> [Exercise objective] Among the entries below, find each line holding "authorization" and return it.

> [Supplied records]
————————
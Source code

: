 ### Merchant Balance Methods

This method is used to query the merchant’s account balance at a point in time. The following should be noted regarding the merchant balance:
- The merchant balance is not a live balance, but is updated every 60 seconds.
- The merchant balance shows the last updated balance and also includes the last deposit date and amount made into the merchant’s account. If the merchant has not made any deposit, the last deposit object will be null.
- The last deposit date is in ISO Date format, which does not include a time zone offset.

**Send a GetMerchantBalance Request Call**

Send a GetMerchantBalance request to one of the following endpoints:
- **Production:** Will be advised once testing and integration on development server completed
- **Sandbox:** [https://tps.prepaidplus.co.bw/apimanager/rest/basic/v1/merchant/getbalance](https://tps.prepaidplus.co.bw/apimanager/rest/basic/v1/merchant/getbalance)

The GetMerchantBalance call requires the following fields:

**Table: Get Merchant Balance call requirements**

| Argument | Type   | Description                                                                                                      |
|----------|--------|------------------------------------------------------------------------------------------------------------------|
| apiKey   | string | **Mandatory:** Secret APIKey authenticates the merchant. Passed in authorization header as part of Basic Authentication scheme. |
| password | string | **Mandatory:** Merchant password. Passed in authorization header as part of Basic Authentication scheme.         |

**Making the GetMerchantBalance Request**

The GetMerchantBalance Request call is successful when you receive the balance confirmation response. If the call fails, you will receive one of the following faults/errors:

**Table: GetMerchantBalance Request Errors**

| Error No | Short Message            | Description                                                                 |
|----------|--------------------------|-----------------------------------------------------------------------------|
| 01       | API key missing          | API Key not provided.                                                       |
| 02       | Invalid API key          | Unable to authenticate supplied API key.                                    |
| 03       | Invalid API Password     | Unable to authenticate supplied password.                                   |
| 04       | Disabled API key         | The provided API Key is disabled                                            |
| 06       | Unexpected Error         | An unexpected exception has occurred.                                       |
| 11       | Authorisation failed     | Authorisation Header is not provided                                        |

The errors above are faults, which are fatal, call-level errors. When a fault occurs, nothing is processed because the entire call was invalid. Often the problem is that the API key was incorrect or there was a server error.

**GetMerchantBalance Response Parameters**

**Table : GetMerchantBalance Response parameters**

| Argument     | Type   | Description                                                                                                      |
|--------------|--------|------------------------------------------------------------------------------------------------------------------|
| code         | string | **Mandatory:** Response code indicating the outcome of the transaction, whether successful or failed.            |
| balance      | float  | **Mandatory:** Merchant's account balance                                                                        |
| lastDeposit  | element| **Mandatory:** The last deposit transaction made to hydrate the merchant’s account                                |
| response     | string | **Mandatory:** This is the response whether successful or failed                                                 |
————————
> [Result of the exercise]
| apiKey   | string | **Mandatory:** Secret APIKey authenticates the merchant. Passed in authorization header as part of Basic Authentication scheme. |
| password | string | **Mandatory:** Merchant password. Passed in authorization header as part of Basic Authentication scheme.         |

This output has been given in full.